Findings from a new study suggest that inadequate consumption
Fruits and vegetables are rich in vitamins, fiber, potassium, magnesium, and antioxidants.
A diet that includes fruits and vegetables can lower blood pressure, reduce the risk of heart disease and cancer, and improve digestive health.
Previous research — part of the Harvard-based Nurses’ Health Study and Health Professionals Follow-up Study — confirmed that a diet containing lots of fruits and vegetables can even lower the risk of heart disease and stroke.
After analyzing these results and combining them with findings from other studies, researchers estimated that the risk of heart disease is 20% lower among individuals who eat more than five servings of fruits and vegetables per day, compared with those who eat fewer than three servings per day.
The United States Department of Agriculture recommend that adults eat at least 1.5 to 2 cups per day of fruit and 2–3 cups per day of vegetables.
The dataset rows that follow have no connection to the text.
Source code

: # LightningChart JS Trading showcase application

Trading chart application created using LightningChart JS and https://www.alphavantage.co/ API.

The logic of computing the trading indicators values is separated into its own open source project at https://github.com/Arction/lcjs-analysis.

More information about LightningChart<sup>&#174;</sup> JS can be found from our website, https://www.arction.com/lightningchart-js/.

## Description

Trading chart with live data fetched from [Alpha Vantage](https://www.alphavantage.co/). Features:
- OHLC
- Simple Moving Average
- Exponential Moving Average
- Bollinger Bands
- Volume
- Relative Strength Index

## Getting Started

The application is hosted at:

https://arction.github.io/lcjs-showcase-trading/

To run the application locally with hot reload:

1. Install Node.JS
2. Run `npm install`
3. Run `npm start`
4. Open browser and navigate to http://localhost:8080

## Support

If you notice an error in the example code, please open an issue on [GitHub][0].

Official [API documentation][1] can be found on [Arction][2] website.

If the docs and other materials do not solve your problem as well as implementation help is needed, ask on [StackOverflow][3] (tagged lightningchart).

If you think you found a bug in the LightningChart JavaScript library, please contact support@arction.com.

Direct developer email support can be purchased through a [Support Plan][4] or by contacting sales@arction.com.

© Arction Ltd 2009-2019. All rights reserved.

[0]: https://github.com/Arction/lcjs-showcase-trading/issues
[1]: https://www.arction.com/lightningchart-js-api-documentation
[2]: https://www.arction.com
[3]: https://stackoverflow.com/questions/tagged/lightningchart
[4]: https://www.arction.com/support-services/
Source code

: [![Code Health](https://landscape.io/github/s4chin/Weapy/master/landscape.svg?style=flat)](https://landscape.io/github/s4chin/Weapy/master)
According to another study by the Centers for Disease Control and Prevention (CDC), only around 1 in 10 adults meet these guidelines
The global impact of inadequate nutrition
Now, a new study — the results of which the researchers presented at Nutrition 2019, the American Society for Nutrition annual meeting in Baltimore, MD — suggests that a low fruit intake can cause 1 in 7 deaths from heart disease, and that a low vegetable intake can cause 1 in 12 deaths from heart disease.
Analyzing data from 2010, researchers found that low fruit consumption resulted in almost 2 million deaths from cardiovascular disease, while low vegetable intake resulted in 1 million deaths. The global impact was more significant in countries with a low average consumption of fruits and vegetables.